Task statement: When the string "auto" is part of a line in the data below, report the whole line.

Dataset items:
------------------------------------------------------------------------
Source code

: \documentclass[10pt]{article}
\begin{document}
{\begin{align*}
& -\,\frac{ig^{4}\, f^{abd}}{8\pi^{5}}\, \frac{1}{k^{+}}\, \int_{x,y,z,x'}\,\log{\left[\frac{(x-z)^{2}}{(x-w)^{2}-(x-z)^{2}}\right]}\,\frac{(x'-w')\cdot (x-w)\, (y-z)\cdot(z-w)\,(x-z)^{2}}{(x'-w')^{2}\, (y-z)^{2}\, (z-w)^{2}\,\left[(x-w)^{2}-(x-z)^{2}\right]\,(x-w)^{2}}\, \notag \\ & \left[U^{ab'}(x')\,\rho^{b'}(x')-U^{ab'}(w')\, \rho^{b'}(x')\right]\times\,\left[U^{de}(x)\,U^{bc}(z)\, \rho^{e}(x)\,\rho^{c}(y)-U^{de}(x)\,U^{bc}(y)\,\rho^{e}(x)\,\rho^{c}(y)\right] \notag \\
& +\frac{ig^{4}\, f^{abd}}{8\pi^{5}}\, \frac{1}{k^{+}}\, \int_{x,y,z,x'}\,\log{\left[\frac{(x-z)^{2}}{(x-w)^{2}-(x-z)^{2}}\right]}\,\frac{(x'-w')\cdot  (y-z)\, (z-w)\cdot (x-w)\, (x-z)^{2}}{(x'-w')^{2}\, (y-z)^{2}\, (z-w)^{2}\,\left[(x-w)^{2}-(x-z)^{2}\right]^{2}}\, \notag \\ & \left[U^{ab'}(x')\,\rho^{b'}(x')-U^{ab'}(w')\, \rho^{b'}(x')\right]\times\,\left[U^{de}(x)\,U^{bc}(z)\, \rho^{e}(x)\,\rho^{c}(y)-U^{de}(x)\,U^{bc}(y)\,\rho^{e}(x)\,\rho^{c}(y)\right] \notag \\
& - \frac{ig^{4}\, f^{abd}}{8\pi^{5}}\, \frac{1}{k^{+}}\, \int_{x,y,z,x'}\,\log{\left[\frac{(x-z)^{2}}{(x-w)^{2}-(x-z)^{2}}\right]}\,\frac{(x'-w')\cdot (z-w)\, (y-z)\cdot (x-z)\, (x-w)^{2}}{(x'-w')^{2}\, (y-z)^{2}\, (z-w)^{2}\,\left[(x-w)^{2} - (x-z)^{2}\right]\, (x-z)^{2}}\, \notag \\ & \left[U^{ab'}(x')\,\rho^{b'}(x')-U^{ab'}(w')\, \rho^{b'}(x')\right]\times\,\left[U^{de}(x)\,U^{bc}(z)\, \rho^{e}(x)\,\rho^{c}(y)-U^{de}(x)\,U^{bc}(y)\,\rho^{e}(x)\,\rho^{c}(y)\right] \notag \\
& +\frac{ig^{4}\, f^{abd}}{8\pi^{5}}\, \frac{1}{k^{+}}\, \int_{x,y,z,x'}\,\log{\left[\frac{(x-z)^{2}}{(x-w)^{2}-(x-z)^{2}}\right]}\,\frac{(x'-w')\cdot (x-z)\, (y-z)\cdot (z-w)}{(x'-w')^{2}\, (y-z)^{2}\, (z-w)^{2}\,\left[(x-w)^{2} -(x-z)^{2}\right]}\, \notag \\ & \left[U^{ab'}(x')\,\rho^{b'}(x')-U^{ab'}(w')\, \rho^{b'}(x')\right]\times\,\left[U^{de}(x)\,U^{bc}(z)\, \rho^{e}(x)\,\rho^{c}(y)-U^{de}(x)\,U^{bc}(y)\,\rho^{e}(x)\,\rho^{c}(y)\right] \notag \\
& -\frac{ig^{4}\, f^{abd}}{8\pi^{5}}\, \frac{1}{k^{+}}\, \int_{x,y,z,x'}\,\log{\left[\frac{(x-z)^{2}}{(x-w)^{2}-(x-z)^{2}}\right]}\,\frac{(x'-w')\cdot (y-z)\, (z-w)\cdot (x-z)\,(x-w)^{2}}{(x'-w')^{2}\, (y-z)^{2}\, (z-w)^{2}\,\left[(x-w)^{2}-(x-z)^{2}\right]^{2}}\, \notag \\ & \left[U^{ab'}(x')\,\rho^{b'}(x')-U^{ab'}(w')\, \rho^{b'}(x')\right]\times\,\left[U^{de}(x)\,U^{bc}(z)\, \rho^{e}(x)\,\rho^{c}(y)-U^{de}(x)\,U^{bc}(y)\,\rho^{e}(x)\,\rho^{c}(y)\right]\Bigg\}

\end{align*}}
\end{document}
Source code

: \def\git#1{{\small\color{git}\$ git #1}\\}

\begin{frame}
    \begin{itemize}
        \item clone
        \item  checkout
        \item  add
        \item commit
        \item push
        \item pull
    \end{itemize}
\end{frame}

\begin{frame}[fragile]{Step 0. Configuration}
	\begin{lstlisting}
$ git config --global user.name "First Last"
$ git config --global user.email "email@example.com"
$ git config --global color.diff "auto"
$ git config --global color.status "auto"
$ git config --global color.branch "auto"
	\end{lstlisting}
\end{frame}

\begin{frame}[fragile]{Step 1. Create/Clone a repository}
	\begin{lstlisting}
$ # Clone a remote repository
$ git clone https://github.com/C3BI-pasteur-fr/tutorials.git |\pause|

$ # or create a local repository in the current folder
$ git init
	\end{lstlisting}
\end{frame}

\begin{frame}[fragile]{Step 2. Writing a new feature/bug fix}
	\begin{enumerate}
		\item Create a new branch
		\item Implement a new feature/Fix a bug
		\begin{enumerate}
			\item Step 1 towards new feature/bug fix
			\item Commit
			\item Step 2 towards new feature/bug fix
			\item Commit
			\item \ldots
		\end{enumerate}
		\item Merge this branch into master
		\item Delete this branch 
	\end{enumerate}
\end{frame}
------------------------------------------------------------------------
Exercise solution:
$ git config --global color.diff "auto"
$ git config --global color.status "auto"
$ git config --global color.branch "auto"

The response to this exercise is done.